Paris (suite)
La Renaissance
À partir du moment où Paris redevient la résidence principale des rois de France, la musique y fait partie du train de vie des rois, qui entretiennent des solistes, luthistes ou chanteurs, qui émargent comme « valets de chambre extraordinaires », et des ensembles, destinés à accompagner les solennités et les divertissements : ils sont répartis en plusieurs groupes, la Musique de la Chambre, fondée en 1530, la Musique de l'Écurie (1515) et, pour les cérémonies religieuses, la Chapelle royale, divisée par François Ier en Chapelle de plain-chant et en Chapelle de musique. Une lignée de grands musiciens comme Ockeghem, Jean Mouton, Claudin de Sermisy, Arcadelt, Costeley, dirigèrent cette chapelle.

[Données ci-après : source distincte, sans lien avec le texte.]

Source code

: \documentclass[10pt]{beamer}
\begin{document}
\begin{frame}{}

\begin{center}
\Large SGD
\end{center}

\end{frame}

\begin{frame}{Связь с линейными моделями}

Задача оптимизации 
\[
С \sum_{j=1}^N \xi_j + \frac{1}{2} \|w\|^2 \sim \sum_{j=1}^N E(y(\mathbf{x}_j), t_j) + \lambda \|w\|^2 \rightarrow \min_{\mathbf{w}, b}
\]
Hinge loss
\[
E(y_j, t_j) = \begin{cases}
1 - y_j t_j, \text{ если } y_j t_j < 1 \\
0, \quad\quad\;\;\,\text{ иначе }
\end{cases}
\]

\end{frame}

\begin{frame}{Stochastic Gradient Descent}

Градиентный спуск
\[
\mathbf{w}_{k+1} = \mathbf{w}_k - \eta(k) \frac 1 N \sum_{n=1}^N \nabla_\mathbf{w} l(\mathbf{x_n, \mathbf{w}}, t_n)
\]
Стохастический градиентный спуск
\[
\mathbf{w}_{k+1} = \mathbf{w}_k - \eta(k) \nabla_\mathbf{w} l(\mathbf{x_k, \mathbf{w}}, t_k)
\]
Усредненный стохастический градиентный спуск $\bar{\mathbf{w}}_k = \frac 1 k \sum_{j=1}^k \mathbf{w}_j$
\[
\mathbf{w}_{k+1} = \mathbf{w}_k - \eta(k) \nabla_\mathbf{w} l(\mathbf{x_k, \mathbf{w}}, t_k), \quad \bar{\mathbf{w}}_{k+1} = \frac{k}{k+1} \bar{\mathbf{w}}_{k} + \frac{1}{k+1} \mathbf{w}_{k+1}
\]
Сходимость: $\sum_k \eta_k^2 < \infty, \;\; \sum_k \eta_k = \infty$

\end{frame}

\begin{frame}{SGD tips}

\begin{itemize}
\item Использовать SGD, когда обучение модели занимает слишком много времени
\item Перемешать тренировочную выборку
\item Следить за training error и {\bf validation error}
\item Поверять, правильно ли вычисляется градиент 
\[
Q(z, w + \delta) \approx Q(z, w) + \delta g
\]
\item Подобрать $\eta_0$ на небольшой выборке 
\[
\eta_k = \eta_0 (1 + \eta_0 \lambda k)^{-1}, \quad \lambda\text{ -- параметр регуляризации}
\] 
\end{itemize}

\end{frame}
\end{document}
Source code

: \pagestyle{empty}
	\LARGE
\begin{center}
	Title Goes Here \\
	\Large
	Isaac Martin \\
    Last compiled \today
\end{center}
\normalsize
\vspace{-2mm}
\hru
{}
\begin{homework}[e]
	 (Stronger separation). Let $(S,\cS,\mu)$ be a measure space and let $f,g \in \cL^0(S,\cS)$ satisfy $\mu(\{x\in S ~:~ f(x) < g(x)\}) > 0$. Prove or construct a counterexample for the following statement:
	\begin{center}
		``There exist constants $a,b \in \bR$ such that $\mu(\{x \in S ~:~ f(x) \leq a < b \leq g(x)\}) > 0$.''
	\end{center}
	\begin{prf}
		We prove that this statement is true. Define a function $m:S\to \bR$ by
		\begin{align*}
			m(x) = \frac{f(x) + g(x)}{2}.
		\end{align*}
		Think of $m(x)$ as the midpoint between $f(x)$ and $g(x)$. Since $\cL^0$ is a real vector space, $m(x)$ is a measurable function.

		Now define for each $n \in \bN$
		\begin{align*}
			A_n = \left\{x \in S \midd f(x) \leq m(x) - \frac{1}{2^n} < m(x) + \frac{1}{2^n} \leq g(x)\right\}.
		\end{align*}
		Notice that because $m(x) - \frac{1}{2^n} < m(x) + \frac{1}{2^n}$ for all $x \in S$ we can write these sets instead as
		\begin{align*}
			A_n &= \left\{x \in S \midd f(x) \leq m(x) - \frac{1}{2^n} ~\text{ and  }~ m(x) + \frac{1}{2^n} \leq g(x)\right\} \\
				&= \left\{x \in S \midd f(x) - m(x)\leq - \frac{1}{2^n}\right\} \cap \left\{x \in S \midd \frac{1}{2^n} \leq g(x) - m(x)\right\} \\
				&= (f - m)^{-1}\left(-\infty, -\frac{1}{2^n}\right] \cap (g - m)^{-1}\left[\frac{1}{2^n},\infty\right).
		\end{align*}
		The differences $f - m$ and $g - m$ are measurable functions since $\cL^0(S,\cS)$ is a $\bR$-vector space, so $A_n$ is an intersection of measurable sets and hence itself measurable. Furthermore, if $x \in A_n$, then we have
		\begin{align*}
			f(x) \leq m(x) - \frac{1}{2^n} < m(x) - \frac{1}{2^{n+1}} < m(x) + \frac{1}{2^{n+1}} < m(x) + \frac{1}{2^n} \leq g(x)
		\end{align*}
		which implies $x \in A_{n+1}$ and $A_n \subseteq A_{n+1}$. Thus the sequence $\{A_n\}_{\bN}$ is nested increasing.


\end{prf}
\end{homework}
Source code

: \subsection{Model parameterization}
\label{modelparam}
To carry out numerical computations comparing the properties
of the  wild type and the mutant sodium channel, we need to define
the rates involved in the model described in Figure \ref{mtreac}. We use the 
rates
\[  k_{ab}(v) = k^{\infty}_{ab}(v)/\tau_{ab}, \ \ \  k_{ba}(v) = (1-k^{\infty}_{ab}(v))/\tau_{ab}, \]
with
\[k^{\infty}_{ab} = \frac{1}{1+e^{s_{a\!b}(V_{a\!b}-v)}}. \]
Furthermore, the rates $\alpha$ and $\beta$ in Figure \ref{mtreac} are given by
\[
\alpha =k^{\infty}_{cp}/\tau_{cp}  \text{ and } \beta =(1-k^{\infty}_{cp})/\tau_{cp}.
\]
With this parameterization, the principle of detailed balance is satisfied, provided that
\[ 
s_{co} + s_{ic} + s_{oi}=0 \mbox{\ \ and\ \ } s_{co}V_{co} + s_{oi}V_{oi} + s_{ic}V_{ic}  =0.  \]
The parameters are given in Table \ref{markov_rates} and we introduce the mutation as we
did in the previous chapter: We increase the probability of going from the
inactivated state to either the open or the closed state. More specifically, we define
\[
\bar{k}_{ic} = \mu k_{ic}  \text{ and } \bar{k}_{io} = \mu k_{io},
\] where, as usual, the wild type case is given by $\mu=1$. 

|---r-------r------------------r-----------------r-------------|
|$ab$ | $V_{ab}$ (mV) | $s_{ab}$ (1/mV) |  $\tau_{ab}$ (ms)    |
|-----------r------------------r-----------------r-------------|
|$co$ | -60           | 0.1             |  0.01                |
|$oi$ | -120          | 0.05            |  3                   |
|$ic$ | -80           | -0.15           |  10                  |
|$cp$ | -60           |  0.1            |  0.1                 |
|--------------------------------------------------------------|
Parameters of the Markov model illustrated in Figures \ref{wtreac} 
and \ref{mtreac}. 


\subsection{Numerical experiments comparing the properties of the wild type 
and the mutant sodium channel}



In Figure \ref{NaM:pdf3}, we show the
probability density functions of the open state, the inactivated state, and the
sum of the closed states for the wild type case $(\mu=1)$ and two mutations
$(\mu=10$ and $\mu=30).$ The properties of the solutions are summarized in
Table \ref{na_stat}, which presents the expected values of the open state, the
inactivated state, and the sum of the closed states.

Avoir son propre ensemble de musiciens, comme c'était le cas de Jean Cardinal de Lorraine, qui habitait l'hôtel de Cluny dans la première moitié du XVIe siècle, et qui entretenait une bande de violonistes italiens, c'était donc vivre sur le pied d'un prince ou d'un roi. C'est aussi au XVIe siècle, en 1548, que s'édifie le premier théâtre officiel de Paris (on sait que Paris sera d'abord, musicalement, une scène), qui est primitivement destiné aux représentations accompagnées de musique des mystères par les Confréries de la Passion : il s'agit de l'hôtel de Bourgogne, situé près des Halles. Ces mystères tendirent à devenir un spectacle populaire avec des farces et des intermèdes, ce qui les exposait aux critiques indignées de l'Église. Ils furent bientôt concurrencés sur le terrain du divertissement par les troupes italiennes (qu'Henri III contribua à introduire à la fin du XVIe siècle). Désormais, dès qu'il s'agira de musique dramatique à Paris, les Italiens seront en jeu, ce qui retardera en France l'implantation de l'opéra.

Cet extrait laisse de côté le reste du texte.